Felton, Tiarna (2015) Exploration of Affiliation, Alignment, Disaffiliation, and Misalignment: A Discursive Psychology Approach. Honours thesis, University of Southern Queensland. (Unpublished)


Abstract

This study explored how affiliation, alignment, disaffiliation, and misalignment are coproduced between psychologists and their clients. Affiliation, alignment, disaffiliation, and misalignment are interactional activities, as it is in the therapeutic interaction that this work gets done. However to date, little research has focused on how these are interactionally achieved, this study aims to address this gap. The data used in this study was archival data from the Clinical Health Communication Talk Bank (Talk Bank). The Talk Bank is a collection of audio and video recordings of psychological consultations between psychologists and their clients. Two sessions from one client- psychologist dyad were used in the current study. Discursive Psychology (DP) was the metatheoretical framework adopted in this study with Conversation Analysis (CA) being utilised as the analytic tool.

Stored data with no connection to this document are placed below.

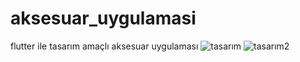 # aksesuar_uygulamasi
flutter ile tasarım amaçlı aksesuar uygulaması
![tasarım](https://user-images.githubusercontent.com/83313115/118339781-8d5b0480-b522-11eb-91c6-ce9a3132baad.jpeg)
![tasarım2](https://user-images.githubusercontent.com/83313115/118339784-8f24c800-b522-11eb-88d1-3232de725ab3.jpeg)
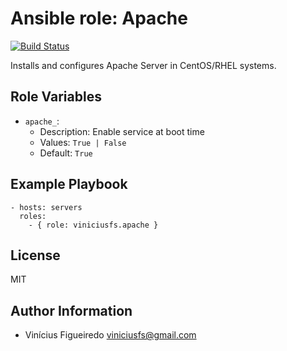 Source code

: # Ansible role: Apache

[![Build Status](https://travis-ci.org/viniciusfs/ansible-role-apache.svg?branch=master)](https://travis-ci.org/viniciusfs/ansible-role-apache)

Installs and configures Apache Server in CentOS/RHEL systems.


## Role Variables

* `apache_`:
    - Description: Enable service at boot time
    - Values: `True | False`
    - Default: `True`


## Example Playbook

    - hosts: servers
      roles:
        - { role: viniciusfs.apache }


## License

MIT


## Author Information

* Vinícius Figueiredo <viniciusfs@gmail.com>
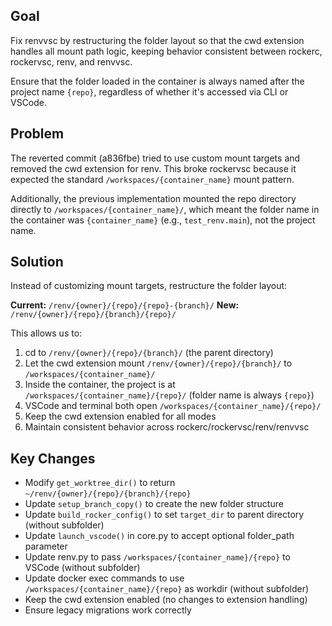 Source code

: ## Goal

Fix renvvsc by restructuring the folder layout so that the cwd extension handles all mount path logic, keeping behavior consistent between rockerc, rockervsc, renv, and renvvsc.

Ensure that the folder loaded in the container is always named after the project name `{repo}`, regardless of whether it's accessed via CLI or VSCode.

## Problem

The reverted commit (a836fbe) tried to use custom mount targets and removed the cwd extension for renv. This broke rockervsc because it expected the standard `/workspaces/{container_name}` mount pattern.

Additionally, the previous implementation mounted the repo directory directly to `/workspaces/{container_name}/`, which meant the folder name in the container was `{container_name}` (e.g., `test_renv.main`), not the project name.

## Solution

Instead of customizing mount targets, restructure the folder layout:

**Current:** `/renv/{owner}/{repo}/{repo}-{branch}/`
**New:** `/renv/{owner}/{repo}/{branch}/{repo}/`

This allows us to:
1. cd to `/renv/{owner}/{repo}/{branch}/` (the parent directory)
2. Let the cwd extension mount `/renv/{owner}/{repo}/{branch}/` to `/workspaces/{container_name}/`
3. Inside the container, the project is at `/workspaces/{container_name}/{repo}/` (folder name is always `{repo}`)
4. VSCode and terminal both open `/workspaces/{container_name}/{repo}/`
5. Keep the cwd extension enabled for all modes
6. Maintain consistent behavior across rockerc/rockervsc/renv/renvvsc

## Key Changes

- Modify `get_worktree_dir()` to return `~/renv/{owner}/{repo}/{branch}/{repo}`
- Update `setup_branch_copy()` to create the new folder structure
- Update `build_rocker_config()` to set `target_dir` to parent directory (without subfolder)
- Update `launch_vscode()` in core.py to accept optional folder_path parameter
- Update renv.py to pass `/workspaces/{container_name}/{repo}` to VSCode (without subfolder)
- Update docker exec commands to use `/workspaces/{container_name}/{repo}` as workdir (without subfolder)
- Keep the cwd extension enabled (no changes to extension handling)
- Ensure legacy migrations work correctly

Findings highlight the way in which the client and psychologist co-create affiliation and alignment, and disaffiliation and misalignment. Three key findings were identified. These being; 1) in order to achieve affiliation, affective stance is required, 2) affiliation and alignment can be successfully re-established following an incorrect formulation or interpretation from the psychologist through allowing the client space and time to construct a divergent view, and 3) psychologist agreement and affiliative utterances allows the client to build a divergent view and works to achieve affiliation and alignment. These findings can be utilised to help psychologists and other mental health professionals recognise and maintain affiliation and alignment, and better work to resolve instances of disaffiliation and misalignment.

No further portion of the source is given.